■ AVAILABLE DATA
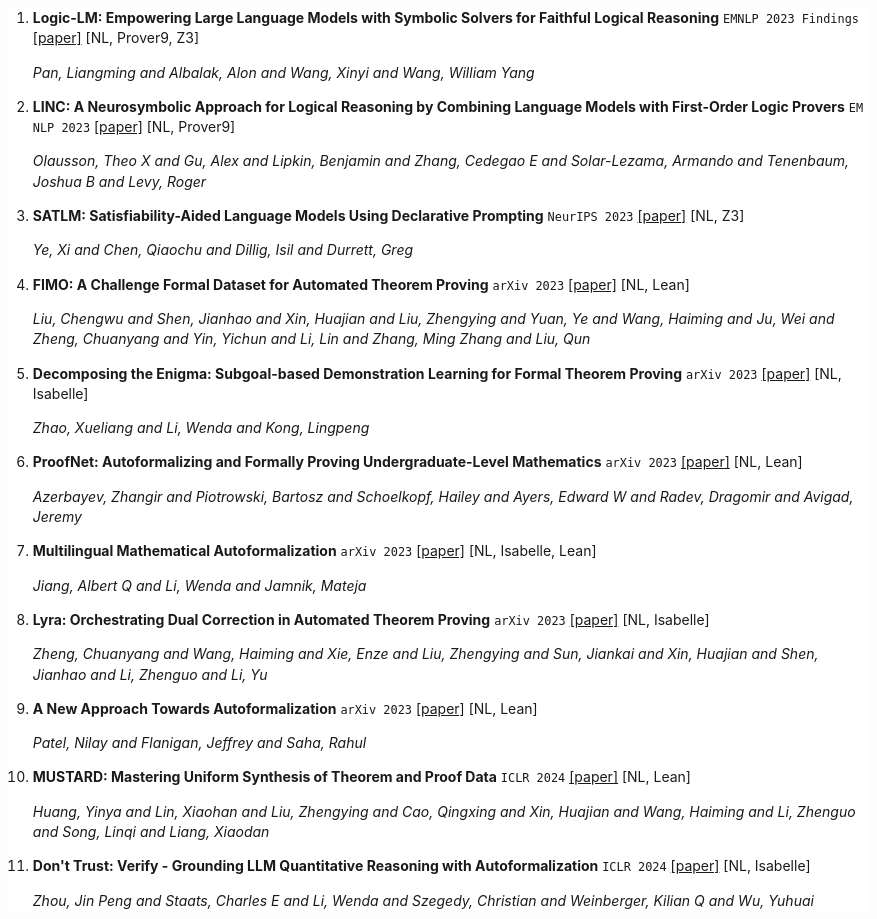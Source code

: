 1. **Logic-LM: Empowering Large Language Models with Symbolic Solvers for Faithful Logical Reasoning** `EMNLP 2023 Findings` [[paper]](https://arxiv.org/pdf/2305.12295.pdf) [NL, Prover9, Z3]

   *Pan, Liangming and Albalak, Alon and Wang, Xinyi and Wang, William Yang*

1. **LINC: A Neurosymbolic Approach for Logical Reasoning by Combining Language Models with First-Order Logic Provers** `EMNLP 2023` [[paper]](https://arxiv.org/pdf/2310.15164.pdf) [NL, Prover9]

   *Olausson, Theo X and Gu, Alex and Lipkin, Benjamin and Zhang, Cedegao E and Solar-Lezama, Armando and Tenenbaum, Joshua B and Levy, Roger*

1. **SATLM: Satisfiability-Aided Language Models Using Declarative Prompting** `NeurIPS 2023` [[paper]](https://arxiv.org/pdf/2305.09656.pdf) [NL, Z3]

   *Ye, Xi and Chen, Qiaochu and Dillig, Isil and Durrett, Greg*

1. **FIMO: A Challenge Formal Dataset for Automated Theorem Proving** `arXiv 2023` [[paper]](https://arxiv.org/pdf/2309.04295.pdf) [NL, Lean]

   *Liu, Chengwu and Shen, Jianhao and Xin, Huajian and Liu, Zhengying and Yuan, Ye and Wang, Haiming and Ju, Wei and Zheng, Chuanyang and Yin, Yichun and Li, Lin and Zhang, Ming Zhang and Liu, Qun*

1. **Decomposing the Enigma: Subgoal-based Demonstration Learning for Formal Theorem Proving** `arXiv 2023` [[paper]](https://arxiv.org/pdf/2305.16366.pdf) [NL, Isabelle]

   *Zhao, Xueliang and Li, Wenda and Kong, Lingpeng*

1. **ProofNet: Autoformalizing and Formally Proving Undergraduate-Level Mathematics** `arXiv 2023` [[paper]](https://arxiv.org/pdf/2302.12433.pdf) [NL, Lean]

   *Azerbayev, Zhangir and Piotrowski, Bartosz and Schoelkopf, Hailey and Ayers, Edward W and Radev, Dragomir and Avigad, Jeremy*

1. **Multilingual Mathematical Autoformalization** `arXiv 2023` [[paper]](https://arxiv.org/pdf/2311.03755.pdf) [NL, Isabelle, Lean]

   *Jiang, Albert Q and Li, Wenda and Jamnik, Mateja*

1. **Lyra: Orchestrating Dual Correction in Automated Theorem Proving** `arXiv 2023` [[paper]](https://arxiv.org/pdf/2309.15806.pdf) [NL, Isabelle]

   *Zheng, Chuanyang and Wang, Haiming and Xie, Enze and Liu, Zhengying and Sun, Jiankai and Xin, Huajian and Shen, Jianhao and Li, Zhenguo and Li, Yu*

1. **A New Approach Towards Autoformalization** `arXiv 2023` [[paper]](https://arxiv.org/pdf/2310.07957.pdf) [NL, Lean]

   *Patel, Nilay and Flanigan, Jeffrey and Saha, Rahul*

1. **MUSTARD: Mastering Uniform Synthesis of Theorem and Proof Data** `ICLR 2024` [[paper]](https://arxiv.org/pdf/2402.08957.pdf) [NL, Lean]

   *Huang, Yinya and Lin, Xiaohan and Liu, Zhengying and Cao, Qingxing and Xin, Huajian and Wang, Haiming and Li, Zhenguo and Song, Linqi and Liang, Xiaodan*

1. **Don't Trust: Verify - Grounding LLM Quantitative Reasoning with Autoformalization** `ICLR 2024` [[paper]](https://arxiv.org/pdf/2403.18120.pdf) [NL, Isabelle]

   *Zhou, Jin Peng and Staats, Charles E and Li, Wenda and Szegedy, Christian and Weinberger, Kilian Q and Wu, Yuhuai*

■ WORK TO BE COMPLETED
Your answer must consist solely of the lines above between the line holding "and Liu, Qun*" and the line holding "and Liang, Xiaodan*", inclusive, copied exactly.

■ SOLUTION FOR THIS EXERCISE
   *Liu, Chengwu and Shen, Jianhao and Xin, Huajian and Liu, Zhengying and Yuan, Ye and Wang, Haiming and Ju, Wei and Zheng, Chuanyang and Yin, Yichun and Li, Lin and Zhang, Ming Zhang and Liu, Qun*

1. **Decomposing the Enigma: Subgoal-based Demonstration Learning for Formal Theorem Proving** `arXiv 2023` [[paper]](https://arxiv.org/pdf/2305.16366.pdf) [NL, Isabelle]

   *Zhao, Xueliang and Li, Wenda and Kong, Lingpeng*

1. **ProofNet: Autoformalizing and Formally Proving Undergraduate-Level Mathematics** `arXiv 2023` [[paper]](https://arxiv.org/pdf/2302.12433.pdf) [NL, Lean]

   *Azerbayev, Zhangir and Piotrowski, Bartosz and Schoelkopf, Hailey and Ayers, Edward W and Radev, Dragomir and Avigad, Jeremy*

1. **Multilingual Mathematical Autoformalization** `arXiv 2023` [[paper]](https://arxiv.org/pdf/2311.03755.pdf) [NL, Isabelle, Lean]

   *Jiang, Albert Q and Li, Wenda and Jamnik, Mateja*

1. **Lyra: Orchestrating Dual Correction in Automated Theorem Proving** `arXiv 2023` [[paper]](https://arxiv.org/pdf/2309.15806.pdf) [NL, Isabelle]

   *Zheng, Chuanyang and Wang, Haiming and Xie, Enze and Liu, Zhengying and Sun, Jiankai and Xin, Huajian and Shen, Jianhao and Li, Zhenguo and Li, Yu*

1. **A New Approach Towards Autoformalization** `arXiv 2023` [[paper]](https://arxiv.org/pdf/2310.07957.pdf) [NL, Lean]

   *Patel, Nilay and Flanigan, Jeffrey and Saha, Rahul*

1. **MUSTARD: Mastering Uniform Synthesis of Theorem and Proof Data** `ICLR 2024` [[paper]](https://arxiv.org/pdf/2402.08957.pdf) [NL, Lean]

   *Huang, Yinya and Lin, Xiaohan and Liu, Zhengying and Cao, Qingxing and Xin, Huajian and Wang, Haiming and Li, Zhenguo and Song, Linqi and Liang, Xiaodan*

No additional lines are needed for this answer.